I was particularly touched by GSR's collaborative governance article by Dan Stockman. The narrative on the future of women religious congregations, the completion of the mission — when there are none to continue with the charism — got me seriously thinking about the future.
Overall, sharing with The Life panelists have been very enriching.
Susan Kidd is a member of the Congregation of Notre Dame and is currently the campus minister of the University of Prince Edward Island in Canada. She has worked in education and parish ministry in Toronto and Cameroon, West Africa.
I hesitated when our communications director at the motherhouse sent me the invitation to participate in The Life. There are days when life gets in the way of The Life. The high resolution required for the submitted pictures was enough to turn me off — finding images to go with the text was not always easy, but it was worth the dig.
Each month, it was exciting to see the article. It was rejuvenating to read other submissions on the same question. My simple contribution seemed to resonate with others when GSR put them all together.

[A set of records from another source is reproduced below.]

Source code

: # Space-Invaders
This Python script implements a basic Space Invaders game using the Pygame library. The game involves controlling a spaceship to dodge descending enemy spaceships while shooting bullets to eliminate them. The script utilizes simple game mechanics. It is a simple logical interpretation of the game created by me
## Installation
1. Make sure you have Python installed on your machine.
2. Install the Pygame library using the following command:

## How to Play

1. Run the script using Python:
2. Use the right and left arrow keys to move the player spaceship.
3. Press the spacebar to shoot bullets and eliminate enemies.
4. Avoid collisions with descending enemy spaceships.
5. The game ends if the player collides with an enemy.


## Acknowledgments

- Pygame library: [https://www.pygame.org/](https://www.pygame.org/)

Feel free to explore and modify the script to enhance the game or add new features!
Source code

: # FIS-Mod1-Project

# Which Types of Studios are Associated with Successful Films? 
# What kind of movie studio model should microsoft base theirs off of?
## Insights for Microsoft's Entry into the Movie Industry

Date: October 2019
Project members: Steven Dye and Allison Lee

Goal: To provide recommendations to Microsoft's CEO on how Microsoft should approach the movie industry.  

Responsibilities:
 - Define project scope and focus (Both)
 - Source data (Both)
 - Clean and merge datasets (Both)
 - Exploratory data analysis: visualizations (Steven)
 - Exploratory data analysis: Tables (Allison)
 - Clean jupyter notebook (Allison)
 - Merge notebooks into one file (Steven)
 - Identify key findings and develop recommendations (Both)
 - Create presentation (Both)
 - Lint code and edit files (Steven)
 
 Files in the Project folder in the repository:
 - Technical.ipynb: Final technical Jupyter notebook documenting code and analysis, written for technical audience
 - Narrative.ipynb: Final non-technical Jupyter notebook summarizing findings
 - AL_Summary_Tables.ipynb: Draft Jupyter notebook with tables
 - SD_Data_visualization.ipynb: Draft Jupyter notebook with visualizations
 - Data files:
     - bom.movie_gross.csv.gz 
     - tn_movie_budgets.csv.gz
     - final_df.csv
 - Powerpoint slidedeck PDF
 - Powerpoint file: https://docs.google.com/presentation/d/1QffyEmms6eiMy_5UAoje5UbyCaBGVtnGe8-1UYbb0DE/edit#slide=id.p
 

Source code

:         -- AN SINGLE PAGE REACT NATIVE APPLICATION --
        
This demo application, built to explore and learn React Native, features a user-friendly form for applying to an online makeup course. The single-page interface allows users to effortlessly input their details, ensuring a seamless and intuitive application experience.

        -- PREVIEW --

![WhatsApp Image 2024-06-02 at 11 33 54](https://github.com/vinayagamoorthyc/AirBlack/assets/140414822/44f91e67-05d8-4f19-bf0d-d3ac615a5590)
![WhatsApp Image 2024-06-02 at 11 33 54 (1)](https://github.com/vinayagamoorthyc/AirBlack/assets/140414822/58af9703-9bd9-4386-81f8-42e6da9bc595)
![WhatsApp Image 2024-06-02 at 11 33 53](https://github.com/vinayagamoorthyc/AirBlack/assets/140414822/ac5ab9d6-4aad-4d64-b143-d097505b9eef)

As religious life continues to shift and evolve, connecting across boundaries will remain a lifeline for me and hopefully for others. I am glad I said yes.
María de Lourdes López Munguía is a Franciscan Missionary of Mary from Mexico who now lives in Chile. She is a psychologist and entered religious life in 2001.
Sometimes, after a long workday at the women's prison, I just need to come home and have a good cup of coffee. Here in Chile, families come together around a cup of mate, a traditional South American caffeine-rich drink shared from a common gourd. More than anything else, the mate is a sacred encounter, the space where each one shares the stories of the day, dreams, laughter and pain.
As the year of The Life passed, I often found myself longing for these encounters. Even if we haven't shared a common space, I know we have a shared community of life around the world, with sisters praying for me as I pray for them.
Especially when my country had the earthquake last year, I experienced a profound sisterhood based in love, compassion and solidarity. Maybe we can't share a mate, but we've shared our souls.
With some of the panelists, I have shared a common space in Managua with Giselle Gomez and in El Paso with Janet Gildea.
But now each of the panelists is part of my life and my consecration. We have interwoven our lives and our dreams.
Florence Nwaonuma is a member of the Sisters of the Sacred Heart of Jesus. She has served as president of the Nigeria Conference of Women Religious.
The first thing I would like to do is to thank God for the opportunity to interact with fellow sisters from a global perspective. It was indeed a thing of joy and a rare opportunity for me to participate.
From the topics to which we contributed, I got the insight that as religious, we actually face nearly the same challenges. The difference, then, is in the cultural context in which the religious institute is located.
I acknowledge, however, that some have greater challenges than others do: For example, sisters who are ministering in war-torn cities will have greater challenges having to cope with the crises presented by the war situation.
But we are really not far from one another. We are united with each other through prayer and communication — like that in which we have been participating as we write for The Life!
Karan Varker is a Sister of Charity of Australia. She has been a teacher, principal and teacher-trainer working in Papua New Guinea, America Samoa, Australia and the Solomon Islands. Her present ministry is in nurturing the spirituality of teachers.
It has been a delight, honor and pleasure for me to have been a member of The Life panel. One challenge I had was trying to respond effectively to questions for a worldwide audience.
Reading about the sisters and their ministries in so many amazing situations gave me a feeling of hope for the future of women religious and religious life. Corresponding with GSR administration was always positive and encouraging.
I loved the global vision The Life panel offered me, and I am so grateful to have been part of it.